From 1950 to 2011, the number of coal-mining jobs in the U.S. dropped between two-thirds and three quarters (to fewer than 90,000 jobs overall in 2012, by the Energy Information Administration’s count) with the hardest hits to traditional coal-producing states like West Virginia and Kentucky. In fact, today there are more solar workers in the U.S. than there are coal miners. For the sake of our planet and our overall economic stability, that’s ultimately a good thing: We should be figuring out how to transition from coal, which is our nation’s top source of carbon dioxide emissions, as well as smog, acid rain, and air pollution.
 
But saying we need to move beyond coal should not mask the fact that the coal jobs that remain are real jobs, in communities that depend in large part on the coal economy.
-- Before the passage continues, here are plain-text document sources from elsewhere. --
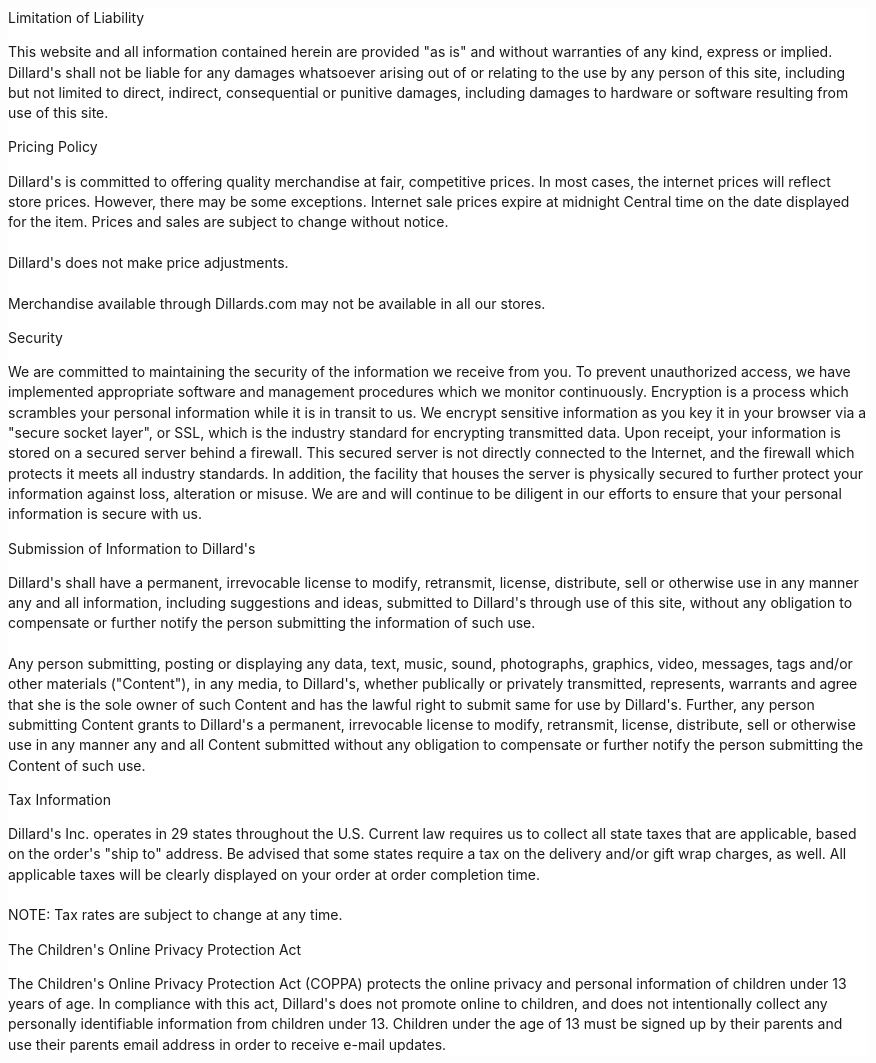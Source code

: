 Limitation of Liability

This website and all information contained herein are provided "as is" and without warranties of any kind, express or implied. Dillard's shall not be liable for any damages whatsoever arising out of or relating to the use by any person of this site, including but not limited to direct, indirect, consequential or punitive damages, including damages to hardware or software resulting from use of this site.

Pricing Policy

Dillard's is committed to offering quality merchandise at fair, competitive prices. In most cases, the internet prices will reflect store prices. However, there may be some exceptions. Internet sale prices expire at midnight Central time on the date displayed for the item. Prices and sales are subject to change without notice.<br><br>Dillard's does not make price adjustments.<br><br>Merchandise available through Dillards.com may not be available in all our stores.

Security

We are committed to maintaining the security of the information we receive from you. To prevent unauthorized access, we have implemented appropriate software and management procedures which we monitor continuously. Encryption is a process which scrambles your personal information while it is in transit to us. We encrypt sensitive information as you key it in your browser via a "secure socket layer", or SSL, which is the industry standard for encrypting transmitted data. Upon receipt, your information is stored on a secured server behind a firewall. This secured server is not directly connected to the Internet, and the firewall which protects it meets all industry standards. In addition, the facility that houses the server is physically secured to further protect your information against loss, alteration or misuse. We are and will continue to be diligent in our efforts to ensure that your personal information is secure with us.

Submission of Information to Dillard's

Dillard's shall have a permanent, irrevocable license to modify, retransmit, license, distribute, sell or otherwise use in any manner any and all information, including suggestions and ideas, submitted to Dillard's through use of this site, without any obligation to compensate or further notify the person submitting the information of such use.<br><br>Any person submitting, posting or displaying any data, text, music, sound, photographs, graphics, video, messages, tags and/or other materials ("Content"), in any media, to Dillard's, whether publically or privately transmitted, represents, warrants and agree that she is the sole owner of such Content and has the lawful right to submit same for use by Dillard's. Further, any person submitting Content grants to Dillard's a permanent, irrevocable license to modify, retransmit, license, distribute, sell or otherwise use in any manner any and all Content submitted without any obligation to compensate or further notify the person submitting the Content of such use.

Tax Information

Dillard's Inc. operates in 29 states throughout the U.S. Current law requires us to collect all state taxes that are applicable, based on the order's "ship to" address. Be advised that some states require a tax on the delivery and/or gift wrap charges, as well. All applicable taxes will be clearly displayed on your order at order completion time.<br><br>NOTE: Tax rates are subject to change at any time.

The Children's Online Privacy Protection Act

The Children's Online Privacy Protection Act (COPPA) protects the online privacy and personal information of children under 13 years of age. In compliance with this act, Dillard's does not promote online to children, and does not intentionally collect any personally identifiable information from children under 13. Children under the age of 13 must be signed up by their parents and use their parents email address in order to receive e-mail updates.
Anyone who’s serious about moving away from coal also needs to be serious about investing in a coal-transition strategy, one that helps workers and their communities move toward a new and more sustainable energy economy.
 
There’s precedent for this: In 2004, when the federal government moved out of the business of supporting tobacco farming by ending long-standing federal quotas and price-support loans, Congress used public and private funds to create a Tobacco Transition Payment Program that directed regular “transition payments” to those farmers. The Transitional Adjustment Assistance portion of the Nafta trade agreement, created to assist workers who lost their jobs to competition with Canada and Mexico, is anotther example.
 
There are myriad reasons for the coal sector’s decline. But one thing is clear: It’s time to start work on a smart transition strategy for its workers.